8 thoughts on “WirelessHD, Your Plasma's New Best Friend?”

  1. I installed a ceiling mounted HD projector at my parent’s place last year. Wireless HD would’ve made the process SO much easier.

    The question for the guys building this stuff is; will this not negate the need for the arguably overpriced (vs. PCs/Macs) set-top boxes in the living room? Why couldn’t I just stream everything from one PC or media server?

    Looking further ahead – couldn’t I just stream it straight from my Internet connection on the end of my wireless router? If my mobile phone can power a web browser, surely a huge visual device has the room for bundling in the relevant technology?

  2. Nothing mentioned in the interview about folks with existing HD sets, interface boxes of one sort or another.

    For this tech to become popular as quickly as possible, they should produce a box for the link-up that connects existing sources to existing sets.

    We’re already the early adopters. It doesn’t make much sense to spend your marketing energy and bucks trying to convince the most conservative portion of the chain – the folks with a content delivery system already in place that they need to changeover just to add another chipset.

    Enable the users – as part of the process. We’re the ones who want to get rid of the wires. You should be able to do this with something as small as the Audio Toslink switch I use in my system.

  3. As H.264/VC-1 capable decoder chip pricing drops, I’d just look to TVs that have onboard decoding for MPEG-2/4/VC-1 and an Ethernet port or .11n/MoCA/PLC/UWB/etc. interface. That way you only need a wireless medium that must support 20-25Mbps at the low BER needed for HDTV, not some fangled, unproven technology that needs to push data at such ridiculously high rates.

    The carriers are already delivering a compressed feed, why try to send it throughout your home in uncompressed format? To me, that’s an inelegant solution. Kludge.

    Granted, that implies middleware integration which is no small task either, but it’s a better looking panacea than pushing uncompressed HD feeds around my house.
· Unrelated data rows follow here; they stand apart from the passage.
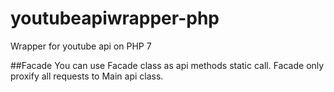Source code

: # youtubeapiwrapper-php
Wrapper for youtube api on PHP 7

##Facade
You can use Facade class as api methods static call. Facade only proxify all requests to Main api class.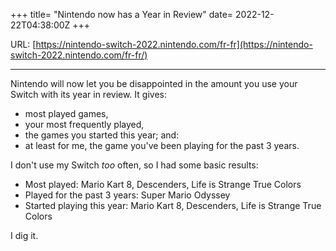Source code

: +++
title= "Nintendo now has a Year in Review"
date= 2022-12-22T04:38:00Z
+++

URL: [https://nintendo-switch-2022.nintendo.com/fr-fr](https://nintendo-switch-2022.nintendo.com/fr-fr/)

---

Nintendo will now let you be disappointed in the amount you use your Switch with its year in review. It gives:
  - most played games,
  - your most frequently played,
  - the games you started this year; and:
  - at least for me, the game you've been playing for the past 3 years.

I don't use my Switch *too* often, so I had some basic results:
  - Most played: Mario Kart 8, Descenders, Life is Strange True Colors
  - Played for the past 3 years: Super Mario Odyssey
  - Started playing this year: Mario Kart 8, Descenders, Life is Strange True Colors

I dig it.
  4. I’m with you Eideard. I think the problem is that SiBEAM only wants to make chipsets. It is up to companies like Belkin and Monster to decide to make cable replacements. System vendors like Sony and Toshiba prefer to bundle this stuff into their A/V gear in a proprietary fashion to encourage you to upgrade your whole setup — they’d rather sell a few $5,000+ whole systems than a lot of $100 cable replacements.

  5. Sign up to become John LeMoncheck’s early adopter (er, I mean, guinea pig) er, I mean, radiational experiment.

    Honestly, the larger question has to be: would you expose yourself and/or your loved ones (especially children) to this type of radiation?

    No thanks, we already have enough radiation floating around with mobile telephony, bluetooth, WiFi 802.x, etc.

  6. This is challenging technology to use effectively. Essentially at 60 GHz radio propogates much like light … so walls, doors and cabinetry will be opaque to this network … just like IR .. making the use of this technology MUCH more awkward than .11n.

  7. Ken your points are correct, but I think you misunderstand the application. This is not a competitor to WiFi or even something like wireless speakers. Instead this is an attempt to create an “invisible” cable. You will still have the same issue you have with any physical cable — can’t go through solid objects without drilling holes. The only advantage over a conventional cable is that it is invisible. In a world where people pay a premium for better looking/low profile home electronics, there would appear to be a market for “invisible” cables.

  8. How many retail iterations before it’s right?
    Will I be dead before it arrives at retail?
    Sibeam secrecy paranoids; I hope Omni looses.